また、NASSの収穫進捗状況調査によると、12月6日までの主要18州における2009/10年度のトウモロコシの収穫は88%と、前週より9ポイント進んでいるものの、1995年の統計以降では最も遅れた状況となっている。現時点でおよそ1000万エーカー分が残されているが、コーンベルトの中西部などで降雪があり、2009/10年度の正確な収量の把握は、来春まで難しいと推測される。
一方、大豆の需給見通しについては、2009/10年度の期末在庫は前月の予測から1500万ブッシェル減の2億5500万ブッシェルと予測されている。これは中国向けなどの輸出が増えたことによる。

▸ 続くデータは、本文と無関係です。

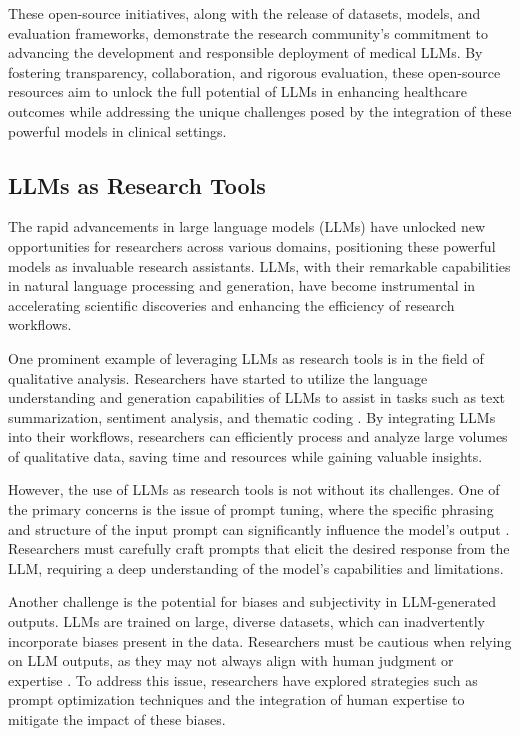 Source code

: \documentclass[11pt]{article}
\begin{document}
These open-source initiatives, along with the release of datasets, models, and evaluation frameworks, demonstrate the research community's commitment to advancing the development and responsible deployment of medical LLMs. By fostering transparency, collaboration, and rigorous evaluation, these open-source resources aim to unlock the full potential of LLMs in enhancing healthcare outcomes while addressing the unique challenges posed by the integration of these powerful models in clinical settings.

\subsection{LLMs as Research Tools}

The rapid advancements in large language models (LLMs) have unlocked new opportunities for researchers across various domains, positioning these powerful models as invaluable research assistants. LLMs, with their remarkable capabilities in natural language processing and generation, have become instrumental in accelerating scientific discoveries and enhancing the efficiency of research workflows.

One prominent example of leveraging LLMs as research tools is in the field of qualitative analysis. Researchers have started to utilize the language understanding and generation capabilities of LLMs to assist in tasks such as text summarization, sentiment analysis, and thematic coding \cite{ref6}. By integrating LLMs into their workflows, researchers can efficiently process and analyze large volumes of qualitative data, saving time and resources while gaining valuable insights.

However, the use of LLMs as research tools is not without its challenges. One of the primary concerns is the issue of prompt tuning, where the specific phrasing and structure of the input prompt can significantly influence the model's output \cite{ref6}. Researchers must carefully craft prompts that elicit the desired response from the LLM, requiring a deep understanding of the model's capabilities and limitations.

Another challenge is the potential for biases and subjectivity in LLM-generated outputs. LLMs are trained on large, diverse datasets, which can inadvertently incorporate biases present in the data. Researchers must be cautious when relying on LLM outputs, as they may not always align with human judgment or expertise \cite{ref6}. To address this issue, researchers have explored strategies such as prompt optimization techniques and the integration of human expertise to mitigate the impact of these biases.
\end{document}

期末在庫が下方修正されたことから、2009/10年度の生産者販売価格は、前月の予測から1ブッシェル当たり下値を55セント、上値を5セント上げ8.75〜10.25ドルになると予測されている。
エタノールのガソリンへの混合率の決定が来年6月まで延期
環境保護庁(EPA)は11月30日、エネルギー団体から要請のあるエタノールのガソリンへの混合率の上限引き上げについて、混合率上昇に伴う車のエンジンなどに対する影響評価の試験が完了していないことを理由に、来年の6月中旬まで決定を延期すると発表した。EPAは当初、現行の10%から15%への引き上げを求めるエネルギー団体の要請に対し、12月1日までに回答するとしていた。この発表以降、トウモロコシの先物価格は緩やかに下落している。決定が下される来年の6月に向けて、トウモロコシ価格の今後の動向が注目される。